I recently participated in the latest installment of Digital Hollywood in Santa Monica, Calif. Somehow, whether it's my chic New York sensibility, or lack of style, I always find myself out of sync
with the dress code for these events. When I'm looking snappy in my Gimbels corduroy suit and checked flannel shirt, the rest of the assembled are e dressed in faded jeans and expensive button downs.
And, when I arrive resplendent in khakis and blazer, everyone else has received the memo "Back to suits and ties." This past trip, however, I found myself in harmony with the collective seriousness
of the crowd, decorated in contemporary suits, sans ties L.A. style.
Yet, while I looked the look, I couldn't walk the walk. Marching to the beat of Ezra Pound's injunction to make it new,
the crowd pounded the last nails in the coffin of old media led triumphantly by the charge of online video.
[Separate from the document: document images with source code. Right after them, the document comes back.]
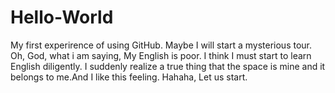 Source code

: # Hello-World
My first experirence of using GitHub.
Maybe I will start a  mysterious tour.
Oh, God, what i am  saying, My English is poor.
I think I must start to learn English diligently.
I suddenly realize a true thing that the space is mine and it belongs to me.And I like this feeling.
Hahaha, Let us start.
In Hollywood, there's a weird hierarchy where aspirations sometimes trump
accomplishments. Lacking an online film deal in the works, I was content to sell my old media television advertising wares to all who would listen.
The good news is that in the video
revolution that hasn't happened yet, advertising escapes, prospers and lives in harmony. I repeat my question of "Who pays?" to support all this expensive distribution. But Digital Hollywood isn't the
place for these conversations -- it's the place where dreams are made and a plastic badge can make you a producer.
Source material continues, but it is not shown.